Bethesda's 24-hour sale helps fight Australia bushfires
Get 33% off any Bethesda game on Bethesda.net and the Humble Store
For 24 hours starting January 30, you can get 33% off any Bethesda game on Bethesda.net and the Humble Store and help fight Australia bushfires. Bethesda Softworks is donating net proceeds from the sale to the Australian Red Cross.
To help Australia, we’re having a 24 hour sale starting January 30th on @humble and https://t.co/R4vSjdDRMu. Net proceeds will go to @RedCrossAU to help with fire relief efforts. Details: https://t.co/a4dxnjXbp6 pic.twitter.com/Z6W9kLZRiWJanuary 29, 2020
There's an inherent sense of guilt to impulse-buying, but Bethesda's latest sale wholly remedies that factor by sending your hard-earned money to a very good cause. Ongoing and widespread fires have ravaged large parts of Australia since June 2019, spreading through tens of millions of acres of wildlife and threatening irreparable damage to the continent's ecosystems. Up to 32 people have died as a result of the bushfires and up to 1 billion animals.
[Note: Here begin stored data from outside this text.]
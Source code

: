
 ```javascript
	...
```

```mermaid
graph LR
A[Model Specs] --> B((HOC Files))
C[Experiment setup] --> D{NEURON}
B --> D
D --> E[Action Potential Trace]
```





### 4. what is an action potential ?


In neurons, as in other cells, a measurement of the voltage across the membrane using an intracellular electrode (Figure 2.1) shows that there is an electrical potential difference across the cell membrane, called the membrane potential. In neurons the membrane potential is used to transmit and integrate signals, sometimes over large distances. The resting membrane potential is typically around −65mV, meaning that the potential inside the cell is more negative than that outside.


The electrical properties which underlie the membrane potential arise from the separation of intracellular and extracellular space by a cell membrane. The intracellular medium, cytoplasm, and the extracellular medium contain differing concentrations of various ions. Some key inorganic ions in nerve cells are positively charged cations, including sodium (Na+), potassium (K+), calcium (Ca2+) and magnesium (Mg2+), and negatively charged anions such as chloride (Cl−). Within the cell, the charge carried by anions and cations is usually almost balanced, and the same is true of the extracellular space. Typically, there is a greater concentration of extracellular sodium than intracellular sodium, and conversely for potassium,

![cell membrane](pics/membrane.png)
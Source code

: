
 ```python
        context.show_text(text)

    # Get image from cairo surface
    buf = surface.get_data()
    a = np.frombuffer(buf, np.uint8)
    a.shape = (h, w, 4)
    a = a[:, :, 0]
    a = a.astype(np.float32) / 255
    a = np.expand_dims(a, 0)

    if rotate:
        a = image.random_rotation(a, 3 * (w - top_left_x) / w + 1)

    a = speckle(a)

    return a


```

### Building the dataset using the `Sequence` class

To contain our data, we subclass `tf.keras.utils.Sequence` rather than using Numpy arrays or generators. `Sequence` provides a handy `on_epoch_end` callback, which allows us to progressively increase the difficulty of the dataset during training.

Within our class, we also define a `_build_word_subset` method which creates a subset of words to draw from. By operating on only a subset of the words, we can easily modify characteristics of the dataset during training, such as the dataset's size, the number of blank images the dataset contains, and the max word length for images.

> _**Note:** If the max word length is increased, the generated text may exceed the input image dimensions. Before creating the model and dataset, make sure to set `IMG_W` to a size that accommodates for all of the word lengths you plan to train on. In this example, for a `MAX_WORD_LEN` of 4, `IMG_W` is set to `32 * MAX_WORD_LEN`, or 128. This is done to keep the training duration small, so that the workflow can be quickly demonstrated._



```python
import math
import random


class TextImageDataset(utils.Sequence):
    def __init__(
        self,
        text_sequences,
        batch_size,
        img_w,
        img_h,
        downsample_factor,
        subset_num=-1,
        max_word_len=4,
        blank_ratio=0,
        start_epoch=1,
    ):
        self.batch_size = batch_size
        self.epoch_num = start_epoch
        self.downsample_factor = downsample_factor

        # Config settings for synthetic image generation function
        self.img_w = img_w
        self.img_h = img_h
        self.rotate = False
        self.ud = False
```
The sale runs for a full 24 hours from January 30 at 7am PT / 10am ET / 3pm GMT. For a heavily discounted price, you can buy into Elder Scrolls Online and prepare for the Greymoor expansion, which will take you back to "the dark heart of Skyrim" this summer. Alternatively, you can snag Doom 2016 for the Switch, Xbox One, PS4, or PC.
For charitable gamers in need of some new duds, Bethesda is also giving 100% of profits from the Responders Australia Charity Tee to the Australian Salvation Army. The t-shirt features the "Vault Boy Responder" holding an adorable koala on the front chest and the Responder symbol on the back, and it ships in March.
In other Bethesda-related news, there's a good chance Elder Scrolls 6 is entering full production after fans noticed a number of intriguing job vacancies at Bethesda.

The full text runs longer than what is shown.